(Items from a data source)
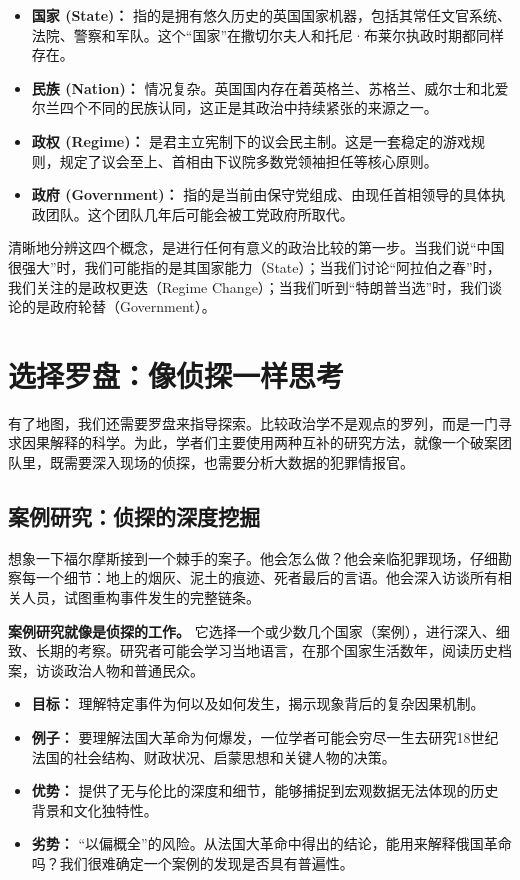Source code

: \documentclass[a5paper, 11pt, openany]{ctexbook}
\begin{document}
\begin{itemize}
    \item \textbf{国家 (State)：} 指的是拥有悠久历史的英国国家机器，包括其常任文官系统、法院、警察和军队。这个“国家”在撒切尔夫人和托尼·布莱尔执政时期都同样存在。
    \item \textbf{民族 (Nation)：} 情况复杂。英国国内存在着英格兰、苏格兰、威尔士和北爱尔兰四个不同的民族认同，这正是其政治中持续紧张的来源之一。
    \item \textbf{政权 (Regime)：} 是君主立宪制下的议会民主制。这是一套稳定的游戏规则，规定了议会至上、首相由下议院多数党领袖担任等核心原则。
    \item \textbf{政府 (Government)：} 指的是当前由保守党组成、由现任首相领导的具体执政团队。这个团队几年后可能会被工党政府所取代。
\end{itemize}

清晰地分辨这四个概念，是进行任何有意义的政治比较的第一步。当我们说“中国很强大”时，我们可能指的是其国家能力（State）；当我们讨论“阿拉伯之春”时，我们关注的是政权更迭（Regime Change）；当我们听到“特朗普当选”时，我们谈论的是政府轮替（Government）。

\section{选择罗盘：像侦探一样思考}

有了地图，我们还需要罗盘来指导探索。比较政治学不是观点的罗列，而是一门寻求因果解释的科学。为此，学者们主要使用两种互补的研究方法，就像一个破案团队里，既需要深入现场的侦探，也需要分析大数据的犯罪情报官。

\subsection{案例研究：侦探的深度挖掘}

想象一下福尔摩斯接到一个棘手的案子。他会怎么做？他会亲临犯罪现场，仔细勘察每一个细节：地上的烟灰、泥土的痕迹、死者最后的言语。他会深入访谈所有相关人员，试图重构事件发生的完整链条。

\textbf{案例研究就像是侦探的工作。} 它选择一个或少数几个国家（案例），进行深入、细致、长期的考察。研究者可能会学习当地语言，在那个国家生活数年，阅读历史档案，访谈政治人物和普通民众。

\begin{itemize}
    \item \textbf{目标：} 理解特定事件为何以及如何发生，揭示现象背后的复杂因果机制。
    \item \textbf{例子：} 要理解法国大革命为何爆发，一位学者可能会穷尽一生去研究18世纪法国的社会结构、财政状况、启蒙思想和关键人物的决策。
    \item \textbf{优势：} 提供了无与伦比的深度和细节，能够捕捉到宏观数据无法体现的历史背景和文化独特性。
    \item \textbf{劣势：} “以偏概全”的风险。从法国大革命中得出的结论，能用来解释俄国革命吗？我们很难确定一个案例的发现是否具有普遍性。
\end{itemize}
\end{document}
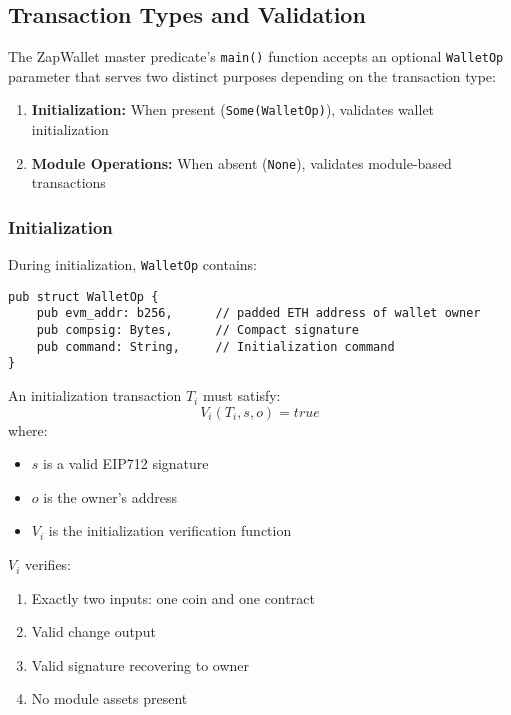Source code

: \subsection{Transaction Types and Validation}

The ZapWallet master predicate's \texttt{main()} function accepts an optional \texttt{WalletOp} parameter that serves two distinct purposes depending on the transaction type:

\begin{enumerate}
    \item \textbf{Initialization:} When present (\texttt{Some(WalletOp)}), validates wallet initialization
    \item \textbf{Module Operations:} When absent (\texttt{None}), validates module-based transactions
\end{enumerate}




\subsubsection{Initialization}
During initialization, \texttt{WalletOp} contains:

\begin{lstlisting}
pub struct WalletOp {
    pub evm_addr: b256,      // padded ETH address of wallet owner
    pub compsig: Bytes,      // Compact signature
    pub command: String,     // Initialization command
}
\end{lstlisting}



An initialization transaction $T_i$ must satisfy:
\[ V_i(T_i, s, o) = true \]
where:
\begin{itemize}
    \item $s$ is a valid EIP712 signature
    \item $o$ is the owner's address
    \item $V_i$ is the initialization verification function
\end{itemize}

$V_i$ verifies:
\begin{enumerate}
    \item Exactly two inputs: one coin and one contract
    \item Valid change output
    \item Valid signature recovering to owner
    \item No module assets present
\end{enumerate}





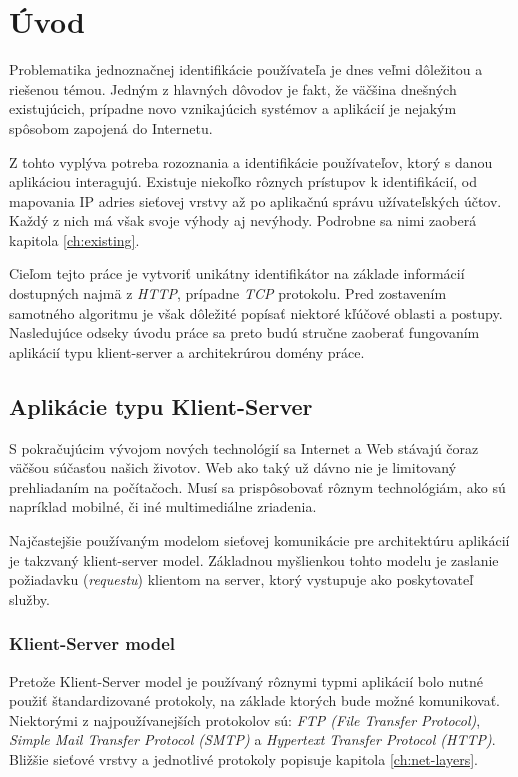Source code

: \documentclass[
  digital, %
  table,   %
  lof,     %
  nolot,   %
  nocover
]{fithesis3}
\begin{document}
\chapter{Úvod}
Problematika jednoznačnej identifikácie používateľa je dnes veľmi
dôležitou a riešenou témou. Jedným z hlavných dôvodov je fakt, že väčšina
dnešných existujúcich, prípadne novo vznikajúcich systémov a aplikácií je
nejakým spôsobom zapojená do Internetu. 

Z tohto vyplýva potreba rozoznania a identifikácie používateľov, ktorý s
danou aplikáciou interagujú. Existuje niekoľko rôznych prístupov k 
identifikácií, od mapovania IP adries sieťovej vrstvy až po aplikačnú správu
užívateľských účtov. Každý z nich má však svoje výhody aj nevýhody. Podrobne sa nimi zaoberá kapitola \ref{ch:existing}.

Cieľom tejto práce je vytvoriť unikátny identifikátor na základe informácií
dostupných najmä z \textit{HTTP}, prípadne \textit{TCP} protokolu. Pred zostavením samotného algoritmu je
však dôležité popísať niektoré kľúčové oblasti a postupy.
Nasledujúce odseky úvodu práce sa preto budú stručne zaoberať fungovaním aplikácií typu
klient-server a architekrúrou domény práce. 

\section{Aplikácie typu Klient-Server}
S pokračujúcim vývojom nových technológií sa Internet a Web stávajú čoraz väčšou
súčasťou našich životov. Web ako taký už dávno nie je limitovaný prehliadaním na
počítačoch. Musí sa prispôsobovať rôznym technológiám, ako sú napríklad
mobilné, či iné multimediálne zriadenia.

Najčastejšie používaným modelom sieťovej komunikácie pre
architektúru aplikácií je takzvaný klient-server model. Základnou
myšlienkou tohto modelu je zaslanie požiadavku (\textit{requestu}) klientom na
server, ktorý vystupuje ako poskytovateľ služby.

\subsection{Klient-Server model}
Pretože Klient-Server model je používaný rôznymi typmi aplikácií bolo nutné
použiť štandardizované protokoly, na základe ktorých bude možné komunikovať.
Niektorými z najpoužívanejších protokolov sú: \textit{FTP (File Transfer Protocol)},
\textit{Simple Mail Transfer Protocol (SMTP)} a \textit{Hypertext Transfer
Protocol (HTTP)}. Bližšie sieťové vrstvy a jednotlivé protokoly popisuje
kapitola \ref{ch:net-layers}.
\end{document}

==

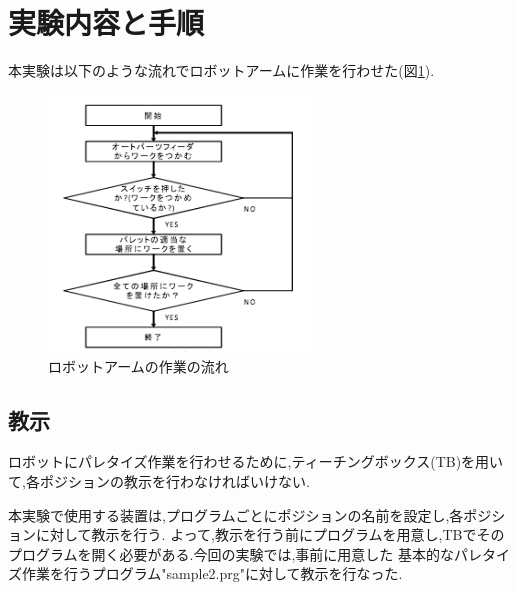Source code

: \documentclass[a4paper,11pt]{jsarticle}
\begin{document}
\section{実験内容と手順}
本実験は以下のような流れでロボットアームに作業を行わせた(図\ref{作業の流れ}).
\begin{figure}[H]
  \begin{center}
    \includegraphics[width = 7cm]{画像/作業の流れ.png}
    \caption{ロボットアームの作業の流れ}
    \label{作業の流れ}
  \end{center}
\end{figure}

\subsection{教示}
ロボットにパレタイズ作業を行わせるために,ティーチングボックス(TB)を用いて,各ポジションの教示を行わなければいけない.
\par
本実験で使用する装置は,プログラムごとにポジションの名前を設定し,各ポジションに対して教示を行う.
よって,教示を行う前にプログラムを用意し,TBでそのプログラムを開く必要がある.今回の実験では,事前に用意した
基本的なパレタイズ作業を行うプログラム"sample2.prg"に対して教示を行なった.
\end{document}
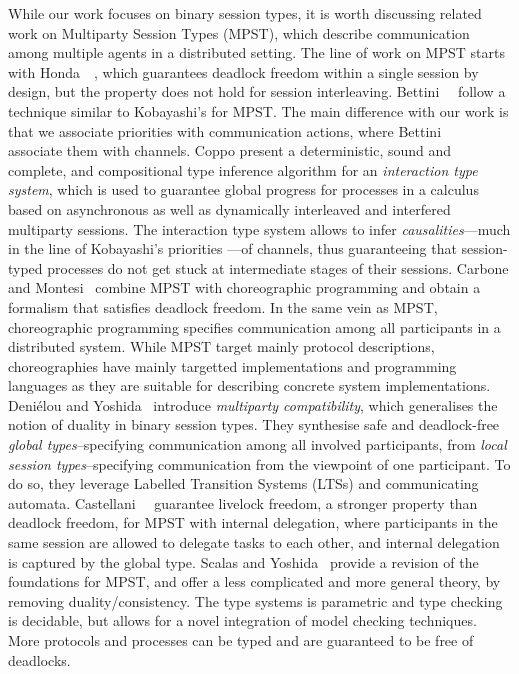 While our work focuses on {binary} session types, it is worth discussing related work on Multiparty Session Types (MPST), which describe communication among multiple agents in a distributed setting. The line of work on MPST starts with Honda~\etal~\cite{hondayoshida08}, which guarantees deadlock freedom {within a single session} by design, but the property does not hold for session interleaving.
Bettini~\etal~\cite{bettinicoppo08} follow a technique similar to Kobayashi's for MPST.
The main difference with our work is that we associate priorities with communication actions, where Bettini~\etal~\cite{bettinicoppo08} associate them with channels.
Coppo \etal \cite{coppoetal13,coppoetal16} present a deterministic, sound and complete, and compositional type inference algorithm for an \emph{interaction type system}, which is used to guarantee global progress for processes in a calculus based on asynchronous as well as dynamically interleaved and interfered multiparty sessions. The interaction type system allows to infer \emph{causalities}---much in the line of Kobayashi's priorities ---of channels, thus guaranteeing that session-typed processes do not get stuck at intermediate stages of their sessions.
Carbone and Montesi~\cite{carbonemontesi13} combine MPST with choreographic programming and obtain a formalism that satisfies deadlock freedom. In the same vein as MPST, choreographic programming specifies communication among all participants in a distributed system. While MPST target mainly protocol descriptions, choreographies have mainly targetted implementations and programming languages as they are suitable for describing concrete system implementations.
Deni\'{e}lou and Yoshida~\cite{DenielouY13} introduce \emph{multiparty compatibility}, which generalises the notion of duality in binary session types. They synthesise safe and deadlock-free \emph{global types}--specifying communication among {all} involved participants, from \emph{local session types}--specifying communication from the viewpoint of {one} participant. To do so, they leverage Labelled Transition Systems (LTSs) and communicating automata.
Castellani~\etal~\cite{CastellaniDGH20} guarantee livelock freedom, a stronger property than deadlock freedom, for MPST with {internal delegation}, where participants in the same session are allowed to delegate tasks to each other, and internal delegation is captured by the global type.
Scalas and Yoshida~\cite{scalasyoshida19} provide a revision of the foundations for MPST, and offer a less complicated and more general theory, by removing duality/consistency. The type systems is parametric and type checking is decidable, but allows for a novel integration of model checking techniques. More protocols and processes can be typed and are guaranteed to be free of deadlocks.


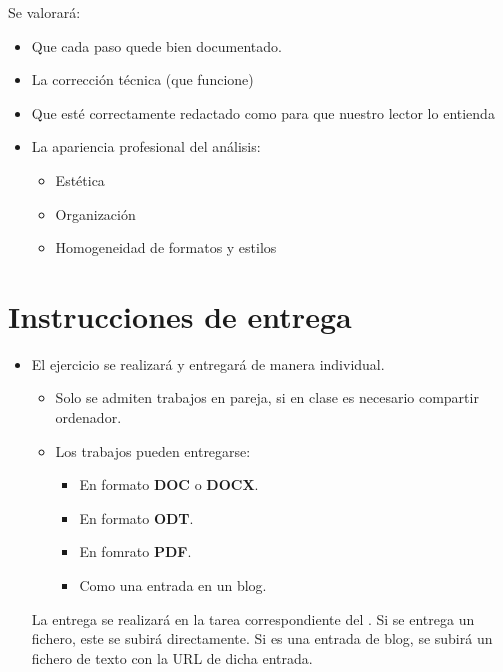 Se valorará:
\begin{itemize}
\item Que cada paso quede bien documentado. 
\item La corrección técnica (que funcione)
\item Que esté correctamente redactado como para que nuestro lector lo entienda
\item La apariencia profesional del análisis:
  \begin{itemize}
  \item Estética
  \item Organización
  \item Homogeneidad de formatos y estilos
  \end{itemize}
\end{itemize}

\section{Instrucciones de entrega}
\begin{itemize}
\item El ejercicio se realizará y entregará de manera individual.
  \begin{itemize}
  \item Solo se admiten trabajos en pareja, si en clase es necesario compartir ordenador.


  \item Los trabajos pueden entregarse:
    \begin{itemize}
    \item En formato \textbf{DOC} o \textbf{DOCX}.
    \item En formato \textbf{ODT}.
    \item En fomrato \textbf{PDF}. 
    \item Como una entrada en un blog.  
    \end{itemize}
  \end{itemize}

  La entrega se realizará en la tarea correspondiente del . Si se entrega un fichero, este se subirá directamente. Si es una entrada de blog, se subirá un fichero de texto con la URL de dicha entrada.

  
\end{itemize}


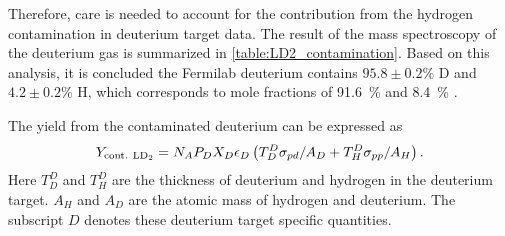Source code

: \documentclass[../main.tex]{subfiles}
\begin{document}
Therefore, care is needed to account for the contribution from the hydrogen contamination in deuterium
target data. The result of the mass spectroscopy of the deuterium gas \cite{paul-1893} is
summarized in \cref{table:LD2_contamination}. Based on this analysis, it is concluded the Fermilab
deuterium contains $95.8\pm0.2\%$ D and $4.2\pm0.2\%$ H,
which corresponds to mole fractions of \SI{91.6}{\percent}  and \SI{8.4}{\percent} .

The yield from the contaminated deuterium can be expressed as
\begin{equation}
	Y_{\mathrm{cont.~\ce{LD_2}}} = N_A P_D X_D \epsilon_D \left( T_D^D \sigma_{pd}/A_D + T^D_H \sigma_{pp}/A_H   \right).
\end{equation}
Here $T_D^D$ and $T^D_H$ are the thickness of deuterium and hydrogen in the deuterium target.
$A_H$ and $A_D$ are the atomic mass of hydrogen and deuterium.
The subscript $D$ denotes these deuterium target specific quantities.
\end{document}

- **WHAT IS BEING ASKED**
Search the entries above for "where". Return every line that has it.

- **REPLY TO THE EXERCISE**
where:
The main difference with our work is that we associate priorities with communication actions, where Bettini~\etal~\cite{bettinicoppo08} associate them with channels.
Castellani~\etal~\cite{CastellaniDGH20} guarantee livelock freedom, a stronger property than deadlock freedom, for MPST with {internal delegation}, where participants in the same session are allowed to delegate tasks to each other, and internal delegation is captured by the global type.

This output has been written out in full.